EXERCISE REQUIREMENTS: If a line in the following entries holds the string "Text", include it in the tally. State the total and nothing further.

PROVIDED DATA:
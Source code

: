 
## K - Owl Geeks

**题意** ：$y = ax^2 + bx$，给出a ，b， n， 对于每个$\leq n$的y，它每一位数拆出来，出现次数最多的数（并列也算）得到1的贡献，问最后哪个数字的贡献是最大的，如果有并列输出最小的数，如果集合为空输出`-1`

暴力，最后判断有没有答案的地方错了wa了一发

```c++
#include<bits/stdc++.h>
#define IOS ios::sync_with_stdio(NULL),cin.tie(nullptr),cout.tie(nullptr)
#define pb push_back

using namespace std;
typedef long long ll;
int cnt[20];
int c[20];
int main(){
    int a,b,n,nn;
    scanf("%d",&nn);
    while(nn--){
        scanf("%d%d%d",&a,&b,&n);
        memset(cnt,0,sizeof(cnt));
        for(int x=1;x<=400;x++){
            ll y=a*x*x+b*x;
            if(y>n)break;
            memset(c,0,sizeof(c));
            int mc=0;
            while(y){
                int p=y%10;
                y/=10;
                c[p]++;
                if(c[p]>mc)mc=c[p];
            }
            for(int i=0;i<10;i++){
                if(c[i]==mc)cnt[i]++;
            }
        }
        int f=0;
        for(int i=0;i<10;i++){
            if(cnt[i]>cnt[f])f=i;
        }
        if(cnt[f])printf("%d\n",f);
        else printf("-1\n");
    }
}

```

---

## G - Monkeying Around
--
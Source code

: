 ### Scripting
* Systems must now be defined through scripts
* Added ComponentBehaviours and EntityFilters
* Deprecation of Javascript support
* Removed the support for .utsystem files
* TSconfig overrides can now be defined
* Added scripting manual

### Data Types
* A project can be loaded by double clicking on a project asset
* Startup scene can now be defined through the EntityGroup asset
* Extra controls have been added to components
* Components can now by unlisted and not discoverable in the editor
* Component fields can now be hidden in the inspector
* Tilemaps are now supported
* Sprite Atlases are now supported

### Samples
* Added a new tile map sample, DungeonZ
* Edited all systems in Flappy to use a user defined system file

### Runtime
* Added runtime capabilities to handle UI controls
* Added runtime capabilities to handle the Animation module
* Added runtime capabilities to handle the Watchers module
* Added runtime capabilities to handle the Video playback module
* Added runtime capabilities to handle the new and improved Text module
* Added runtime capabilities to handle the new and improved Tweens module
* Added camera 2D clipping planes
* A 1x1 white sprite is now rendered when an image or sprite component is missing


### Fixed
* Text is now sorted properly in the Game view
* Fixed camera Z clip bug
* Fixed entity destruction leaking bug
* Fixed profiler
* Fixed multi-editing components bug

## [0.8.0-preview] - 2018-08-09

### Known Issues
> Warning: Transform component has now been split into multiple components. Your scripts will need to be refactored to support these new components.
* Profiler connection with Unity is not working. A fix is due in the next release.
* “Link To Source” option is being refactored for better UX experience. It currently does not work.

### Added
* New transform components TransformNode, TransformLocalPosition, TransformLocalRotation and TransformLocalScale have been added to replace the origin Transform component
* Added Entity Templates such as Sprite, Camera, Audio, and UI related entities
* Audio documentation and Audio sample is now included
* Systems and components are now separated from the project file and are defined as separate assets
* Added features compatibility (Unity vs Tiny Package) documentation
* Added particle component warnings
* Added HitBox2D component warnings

RESPONSE TO THE EXERCISE: 2